Затем Клаузевиц назначается начальником штаба кавалерийского корпуса Уварова и участвует с ним в Бородинском сражении. Все мышление Клаузевица было приспособлено к решению важнейших, центральных проблем, а незадачливая судьба бросала его всю жизнь на второстепенные участки. Он присутствует при докладе Кутузову о том, что корпус (гвардейская легкая кавалерия) вместе с казаками Платова хорошо бы бросить в охват левого фланга Наполеона. Кутузов выслушивает все предложения не слишком внимательно, «как человек, не вполне уверенный, где у него голова», и отдает распоряжение об этом корпусе: «Ну, хорошо, возьмите его».
Корпус Уварова почти ничего не сделал и мало помог казакам Платова, поднявшим у французов большую тревогу. Клаузевиц не сочувствовал этой диверсии и благодарил судьбу, что все вопросы в сражении решались помимо него.
Утром построение русских у Бородина было чрезвычайно густое и стесненное. Без какой-либо надобности кавалерия была поставлена в 300 шагах за пехотой, а общий резерв — в 1000 шагах, что вызывало большие и совершенно излишние потери. С 6 часов утра с обеих сторон гремело до 2000 пушек. К 3 часам дня Клаузевиц обратил внимание на тот характер утомления и истощения, который приняли боевые действия с обеих сторон. Пехотные массы растаяли — было много убитых и раненых, часть солдат выносила раненых и затем задерживалась в тылу.
В боевом порядке русских и французов всюду обнаруживались незанятые просветы. Почти на всем фронте у обеих сторон пехоту сменила кавалерия. Утомленной рысью кавалерийские части производили атаки, продвигались вперед и изгонялись в исходное положение. Темп сражения замедлялся. Даже артиллерийский огонь начал ослабевать: с утра стоял сплошной гром, а теперь уже различались отдельные выстрелы.
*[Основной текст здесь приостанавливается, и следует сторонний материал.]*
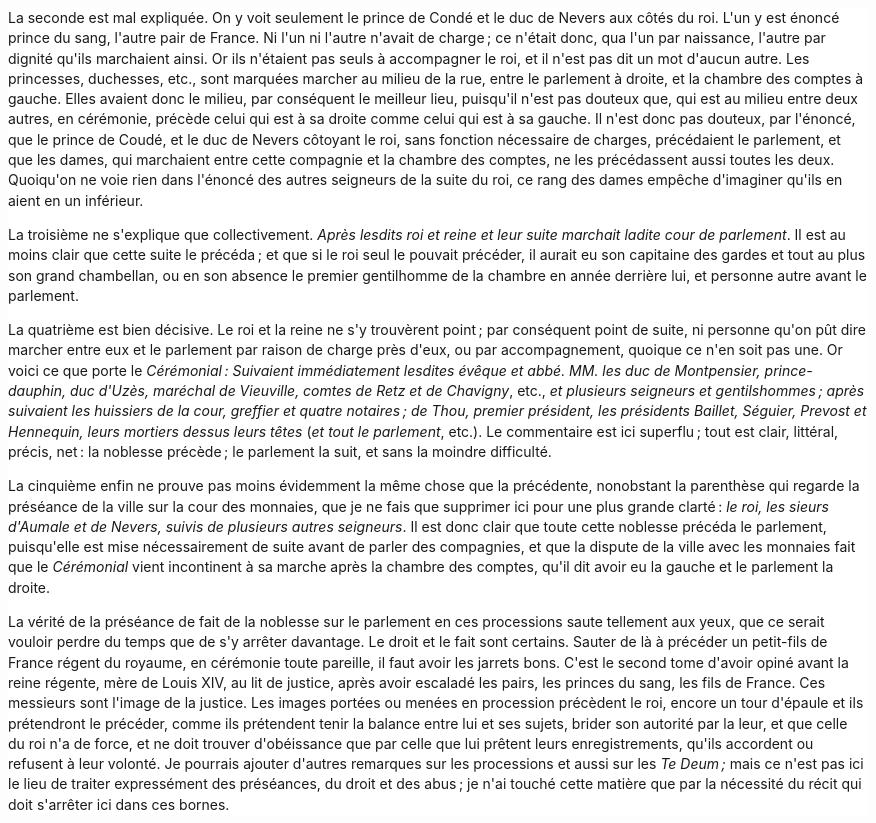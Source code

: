 La seconde est mal expliquée. On y voit seulement le prince de Condé et le duc
de Nevers aux côtés du roi. L'un y est énoncé prince du sang, l'autre pair de
France. Ni l'un ni l'autre n'avait de charge ; ce n'était donc, qua l'un par
naissance, l'autre par dignité qu'ils marchaient ainsi. Or ils n'étaient pas
seuls à accompagner le roi, et il n'est pas dit un mot d'aucun autre. Les
princesses, duchesses, etc., sont marquées marcher au milieu de la rue, entre
le parlement à droite, et la chambre des comptes à gauche. Elles avaient donc
le milieu, par conséquent le meilleur lieu, puisqu'il n'est pas douteux que,
qui est au milieu entre deux autres, en cérémonie, précède celui qui est à sa
droite comme celui qui est à sa gauche. Il n'est donc pas douteux, par
l'énoncé, que le prince de Coudé, et le duc de Nevers côtoyant le roi, sans
fonction nécessaire de charges, précédaient le parlement, et que les dames,
qui marchaient entre cette compagnie et la chambre des comptes, ne les
précédassent aussi toutes les deux. Quoiqu'on ne voie rien dans l'énoncé des
autres seigneurs de la suite du roi, ce rang des dames empêche d'imaginer
qu'ils en aient en un inférieur.

La troisième ne s'explique que collectivement. *Après lesdits roi et reine et
leur suite marchait ladite cour de parlement*. Il est au moins clair que cette
suite le précéda ; et que si le roi seul le pouvait précéder, il aurait eu son
capitaine des gardes et tout au plus son grand chambellan, ou en son absence
le premier gentilhomme de la chambre en année derrière lui, et personne autre
avant le parlement.

La quatrième est bien décisive. Le roi et la reine ne s'y trouvèrent point ;
par conséquent point de suite, ni personne qu'on pût dire marcher entre eux et
le parlement par raison de charge près d'eux, ou par accompagnement, quoique
ce n'en soit pas une. Or voici ce que porte le *Cérémonial : Suivaient
immédiatement lesdites évêque et abbé. MM. les duc de Montpensier,
prince-dauphin, duc d'Uzès, maréchal de Vieuville, comtes de Retz et de
Chavigny*, etc., *et plusieurs seigneurs et gentilshommes ; après suivaient les
huissiers de la cour, greffier et quatre notaires ; de Thou, premier président,
les présidents Baillet, Séguier, Prevost et Hennequin, leurs mortiers dessus
leurs têtes* (*et tout le parlement*, etc.). Le commentaire est ici superflu ;
tout est clair, littéral, précis, net : la noblesse précède ; le parlement la
suit, et sans la moindre difficulté.

La cinquième enfin ne prouve pas moins évidemment la même chose que la
précédente, nonobstant la parenthèse qui regarde la préséance de la ville sur
la cour des monnaies, que je ne fais que supprimer ici pour une plus grande
clarté : *le roi, les sieurs d'Aumale et de Nevers, suivis de plusieurs autres
seigneurs*. Il est donc clair que toute cette noblesse précéda le parlement,
puisqu'elle est mise nécessairement de suite avant de parler des compagnies,
et que la dispute de la ville avec les monnaies fait que le *Cérémonial* vient
incontinent à sa marche après la chambre des comptes, qu'il dit avoir eu la
gauche et le parlement la droite.

La vérité de la préséance de fait de la noblesse sur le parlement en ces
processions saute tellement aux yeux, que ce serait vouloir perdre du temps
que de s'y arrêter davantage. Le droit et le fait sont certains. Sauter de là
à précéder un petit-fils de France régent du royaume, en cérémonie toute
pareille, il faut avoir les jarrets bons. C'est le second tome d'avoir opiné
avant la reine régente, mère de Louis XIV, au lit de justice, après avoir
escaladé les pairs, les princes du sang, les fils de France. Ces messieurs
sont l'image de la justice. Les images portées ou menées en procession
précèdent le roi, encore un tour d'épaule et ils prétendront le précéder,
comme ils prétendent tenir la balance entre lui et ses sujets, brider son
autorité par la leur, et que celle du roi n'a de force, et ne doit trouver
d'obéissance que par celle que lui prêtent leurs enregistrements, qu'ils
accordent ou refusent à leur volonté. Je pourrais ajouter d'autres remarques
sur les processions et aussi sur les *Te Deum ;* mais ce n'est pas ici le lieu
de traiter expressément des préséances, du droit et des abus ; je n'ai touché
cette matière que par la nécessité du récit qui doit s'arrêter ici dans ces
bornes.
Слух настолько привык к пушечной стрельбе, что казалось и пушки начали звучать глухо и тускло. Сражение замирало. К 4 часам боевые действия прекратились. Исход сражения зависел от того, у кого из противников сохранились последние козыри — более сильные свежие резервы.
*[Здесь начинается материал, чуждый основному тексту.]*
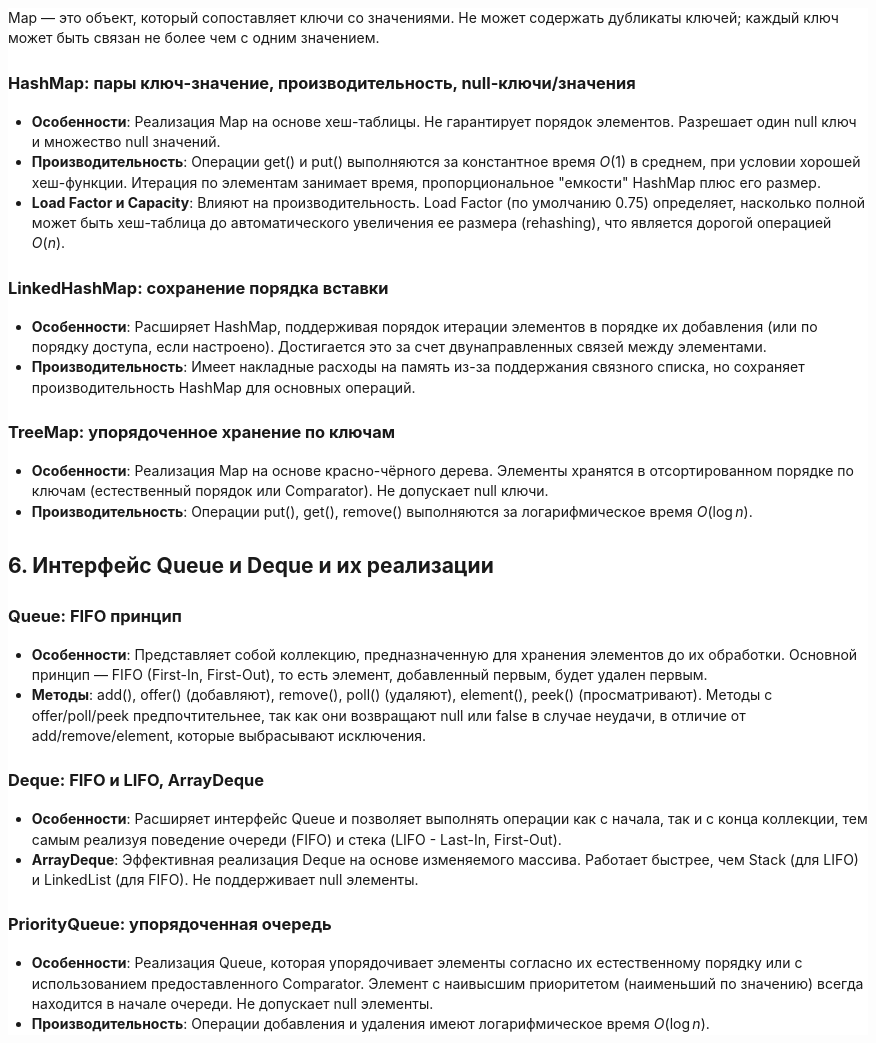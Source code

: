 Map — это объект, который сопоставляет ключи со значениями. Не может содержать дубликаты ключей; каждый ключ может быть связан не более чем с одним значением.

### HashMap: пары ключ-значение, производительность, null-ключи/значения

- **Особенности**: Реализация Map на основе хеш-таблицы. Не гарантирует порядок элементов. Разрешает один null ключ и множество null значений.
- **Производительность**: Операции get() и put() выполняются за константное время $O(1)$ в среднем, при условии хорошей хеш-функции. Итерация по элементам занимает время, пропорциональное "емкости" HashMap плюс его размер.
- **Load Factor и Capacity**: Влияют на производительность. Load Factor (по умолчанию 0.75) определяет, насколько полной может быть хеш-таблица до автоматического увеличения ее размера (rehashing), что является дорогой операцией $O(n)$.

### LinkedHashMap: сохранение порядка вставки

- **Особенности**: Расширяет HashMap, поддерживая порядок итерации элементов в порядке их добавления (или по порядку доступа, если настроено). Достигается это за счет двунаправленных связей между элементами.
- **Производительность**: Имеет накладные расходы на память из-за поддержания связного списка, но сохраняет производительность HashMap для основных операций.

### TreeMap: упорядоченное хранение по ключам

- **Особенности**: Реализация Map на основе красно-чёрного дерева. Элементы хранятся в отсортированном порядке по ключам (естественный порядок или Comparator). Не допускает null ключи.
- **Производительность**: Операции put(), get(), remove() выполняются за логарифмическое время $O(\log n)$.

## 6. Интерфейс Queue и Deque и их реализации

### Queue: FIFO принцип

- **Особенности**: Представляет собой коллекцию, предназначенную для хранения элементов до их обработки. Основной принцип — FIFO (First-In, First-Out), то есть элемент, добавленный первым, будет удален первым.
- **Методы**: add(), offer() (добавляют), remove(), poll() (удаляют), element(), peek() (просматривают). Методы с offer/poll/peek предпочтительнее, так как они возвращают null или false в случае неудачи, в отличие от add/remove/element, которые выбрасывают исключения.

### Deque: FIFO и LIFO, ArrayDeque

- **Особенности**: Расширяет интерфейс Queue и позволяет выполнять операции как с начала, так и с конца коллекции, тем самым реализуя поведение очереди (FIFO) и стека (LIFO - Last-In, First-Out).
- **ArrayDeque**: Эффективная реализация Deque на основе изменяемого массива. Работает быстрее, чем Stack (для LIFO) и LinkedList (для FIFO). Не поддерживает null элементы.

### PriorityQueue: упорядоченная очередь

- **Особенности**: Реализация Queue, которая упорядочивает элементы согласно их естественному порядку или с использованием предоставленного Comparator. Элемент с наивысшим приоритетом (наименьший по значению) всегда находится в начале очереди. Не допускает null элементы.
- **Производительность**: Операции добавления и удаления имеют логарифмическое время $O(\log n)$.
Фельдмаршал Кутузов. С Гравюры Кардели по рисунку А. Орловского (Гос. исторический музей)
Пожар Москвы 1812 года. С цветного офорта (Гос. исторический музей)
Не взирая на слова, брошенные Вольцогену, о достигнутой победе, Кутузов в исходе не сомневался: превосходство сил французов с ходом сражения нарастало; продолжение сражения на другой день не обещало ничего хорошего. Кутузов решил уходить, а Наполеон вечером не возобновлял атак. Интересы полководцев обеих сторон представляли полную противоположность только по отношению к цели, которую они преследовали, но не в отношении выбора средств, — и обеим сторонам прекращение боевых действий представлялось выгодным.
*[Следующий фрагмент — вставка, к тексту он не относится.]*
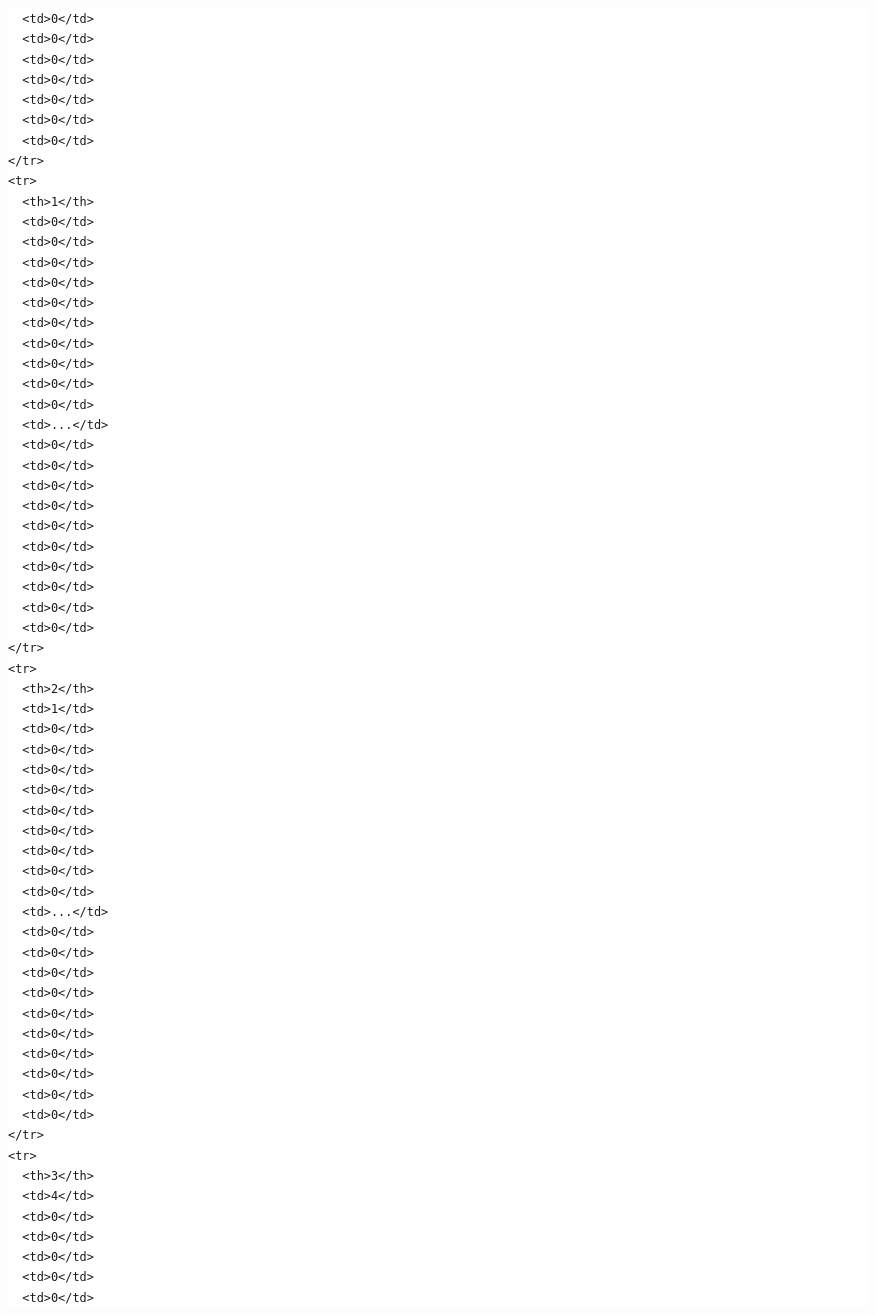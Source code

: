       <td>0</td>
      <td>0</td>
      <td>0</td>
      <td>0</td>
      <td>0</td>
      <td>0</td>
      <td>0</td>
    </tr>
    <tr>
      <th>1</th>
      <td>0</td>
      <td>0</td>
      <td>0</td>
      <td>0</td>
      <td>0</td>
      <td>0</td>
      <td>0</td>
      <td>0</td>
      <td>0</td>
      <td>0</td>
      <td>...</td>
      <td>0</td>
      <td>0</td>
      <td>0</td>
      <td>0</td>
      <td>0</td>
      <td>0</td>
      <td>0</td>
      <td>0</td>
      <td>0</td>
      <td>0</td>
    </tr>
    <tr>
      <th>2</th>
      <td>1</td>
      <td>0</td>
      <td>0</td>
      <td>0</td>
      <td>0</td>
      <td>0</td>
      <td>0</td>
      <td>0</td>
      <td>0</td>
      <td>0</td>
      <td>...</td>
      <td>0</td>
      <td>0</td>
      <td>0</td>
      <td>0</td>
      <td>0</td>
      <td>0</td>
      <td>0</td>
      <td>0</td>
      <td>0</td>
      <td>0</td>
    </tr>
    <tr>
      <th>3</th>
      <td>4</td>
      <td>0</td>
      <td>0</td>
      <td>0</td>
      <td>0</td>
      <td>0</td>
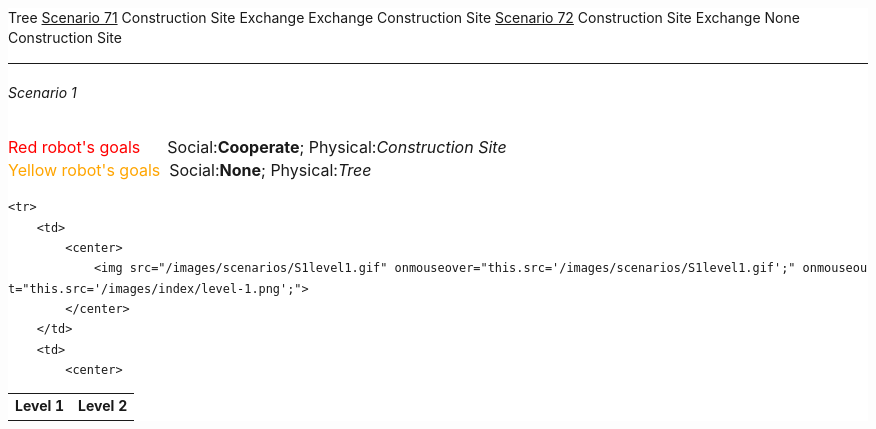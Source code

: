 <td>Tree</td>
</tr>
<tr>
<td><A href="#scenario-71">Scenario 71</A></td>
<td>Construction Site</td>
<td>Exchange</td>
<td>Exchange</td>
<td>Construction Site</td>
</tr>
<tr>
<td><A href="#scenario-72">Scenario 72</A></td>
<td>Construction Site</td>
<td>Exchange</td>
<td>None</td>
<td>Construction Site</td>
</tr>
</tbody></table>

---

###### Scenario 1 ######
<span style="font-size:medium;"><font color="red">Red robot's goals&nbsp;&nbsp;&nbsp;&nbsp;&nbsp;</font> Social:**Cooperate**; Physical:*Construction Site* <br/><font color="orange">Yellow robot's goals&nbsp;</font> Social:**None**; Physical:*Tree*</span>
<table cellpadding="1">
    <tr>
        <td style="width:50%; text-align:center">
            <b>Level 1</b>
        </td>
        <td style="width:50%; text-align:center">
            <b>Level 2</b>
        </td>
    </tr>
    
    <tr>
        <td>
            <center>
                <img src="/images/scenarios/S1level1.gif" onmouseover="this.src='/images/scenarios/S1level1.gif';" onmouseout="this.src='/images/index/level-1.png';">
            </center>
        </td>
        <td>
            <center>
Эта характеристика большого сражения, тлеющего, как сырые дрова, и приводящего к успеху или к отступлению в зависимости от того, кто экономнее вел бой и сохранил больше свежих сил, сохранилась у Клаузевица и в его капитальном труде. Это обобщение опыта Бородина едва ли выдерживает критику. Наполеон был под Бородиным уже на исходе своего победоносного шествия; почва под ногами французской армии уже колебалась. Наполеон не мог прибегнуть ни к дерзкому маневру, ни к расходованию последнего резерва — гвардии, так как иначе возможность добиться мира с занятием Москвы окончательно ускользнула бы от него.